EXTRACTED DATA:
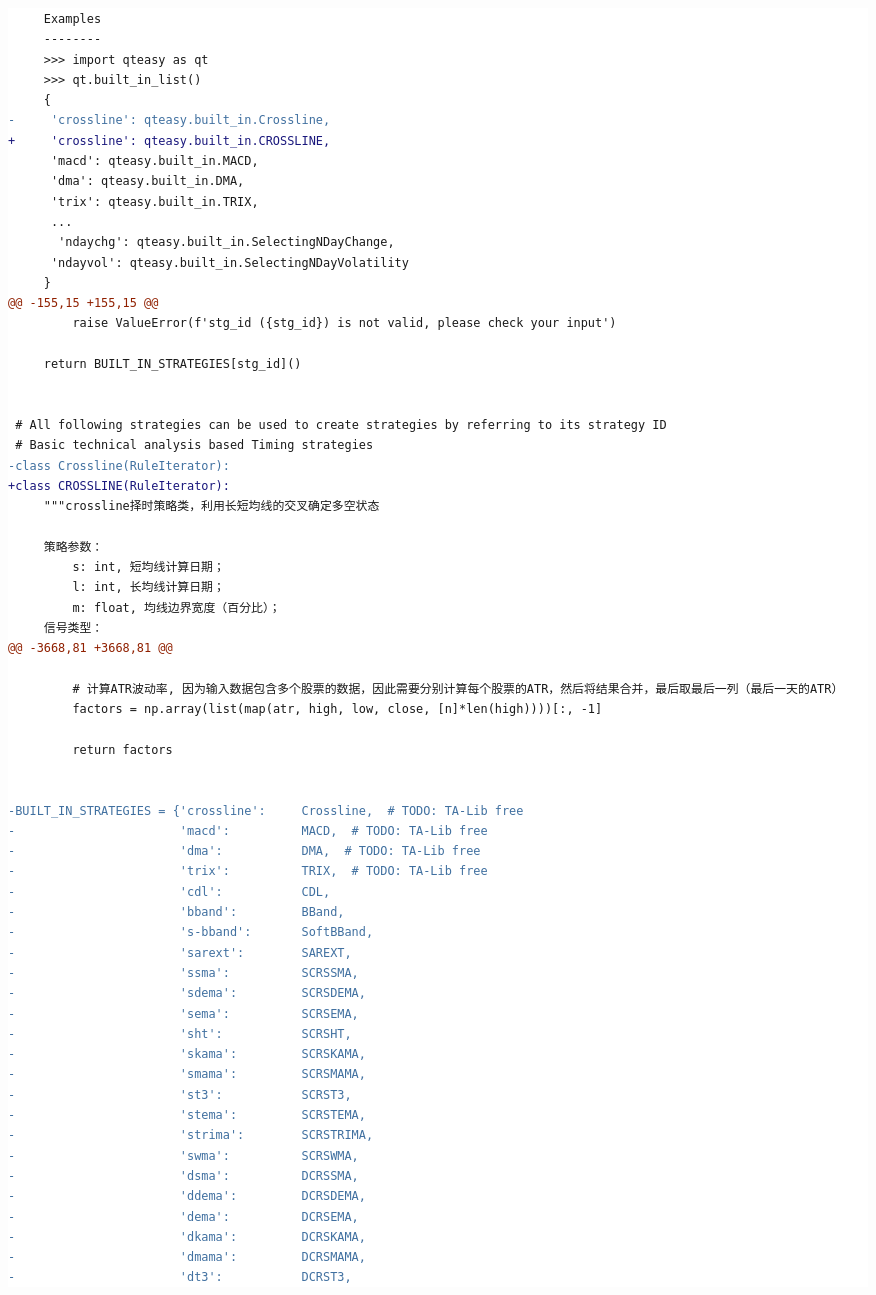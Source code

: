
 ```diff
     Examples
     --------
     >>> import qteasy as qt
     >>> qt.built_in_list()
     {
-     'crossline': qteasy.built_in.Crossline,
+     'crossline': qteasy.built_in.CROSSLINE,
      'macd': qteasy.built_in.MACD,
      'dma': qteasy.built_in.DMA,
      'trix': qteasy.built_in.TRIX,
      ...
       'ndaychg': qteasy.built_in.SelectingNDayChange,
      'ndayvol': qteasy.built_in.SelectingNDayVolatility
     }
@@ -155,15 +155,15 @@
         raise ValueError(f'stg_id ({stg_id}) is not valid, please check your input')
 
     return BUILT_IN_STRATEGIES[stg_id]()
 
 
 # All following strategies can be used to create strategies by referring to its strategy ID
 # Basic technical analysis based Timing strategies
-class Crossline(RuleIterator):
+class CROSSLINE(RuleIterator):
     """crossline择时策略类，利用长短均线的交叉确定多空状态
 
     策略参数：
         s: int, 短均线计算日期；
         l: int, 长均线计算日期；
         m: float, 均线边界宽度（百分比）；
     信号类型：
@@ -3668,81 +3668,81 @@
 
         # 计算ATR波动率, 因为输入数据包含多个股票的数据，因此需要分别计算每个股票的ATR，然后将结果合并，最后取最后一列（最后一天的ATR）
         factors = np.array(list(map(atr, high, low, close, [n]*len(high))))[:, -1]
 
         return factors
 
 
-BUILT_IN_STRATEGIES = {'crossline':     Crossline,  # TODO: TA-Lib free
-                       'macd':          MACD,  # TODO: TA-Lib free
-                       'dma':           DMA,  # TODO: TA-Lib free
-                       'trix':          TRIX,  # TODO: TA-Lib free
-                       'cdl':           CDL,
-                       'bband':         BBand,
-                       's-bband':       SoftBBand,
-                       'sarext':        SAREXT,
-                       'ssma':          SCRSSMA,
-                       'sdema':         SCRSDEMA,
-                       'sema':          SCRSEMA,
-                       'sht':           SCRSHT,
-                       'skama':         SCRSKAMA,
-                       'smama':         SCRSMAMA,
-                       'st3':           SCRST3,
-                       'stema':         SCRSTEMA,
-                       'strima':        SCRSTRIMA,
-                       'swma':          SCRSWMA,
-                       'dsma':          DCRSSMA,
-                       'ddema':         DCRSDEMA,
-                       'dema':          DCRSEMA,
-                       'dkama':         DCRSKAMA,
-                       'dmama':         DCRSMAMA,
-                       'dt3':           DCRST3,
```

...

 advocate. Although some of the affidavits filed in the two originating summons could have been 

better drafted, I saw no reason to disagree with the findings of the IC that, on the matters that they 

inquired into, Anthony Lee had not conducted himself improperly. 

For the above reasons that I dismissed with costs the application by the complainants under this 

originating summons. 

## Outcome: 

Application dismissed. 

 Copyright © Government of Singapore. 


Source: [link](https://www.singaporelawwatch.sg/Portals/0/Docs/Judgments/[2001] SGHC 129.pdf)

EXERCISE AIM:
Whenever a line in the data holds "factors", copy that line.

EXERCISE SOLUTION:
         factors = np.array(list(map(atr, high, low, close, [n]*len(high))))[:, -1]
         return factors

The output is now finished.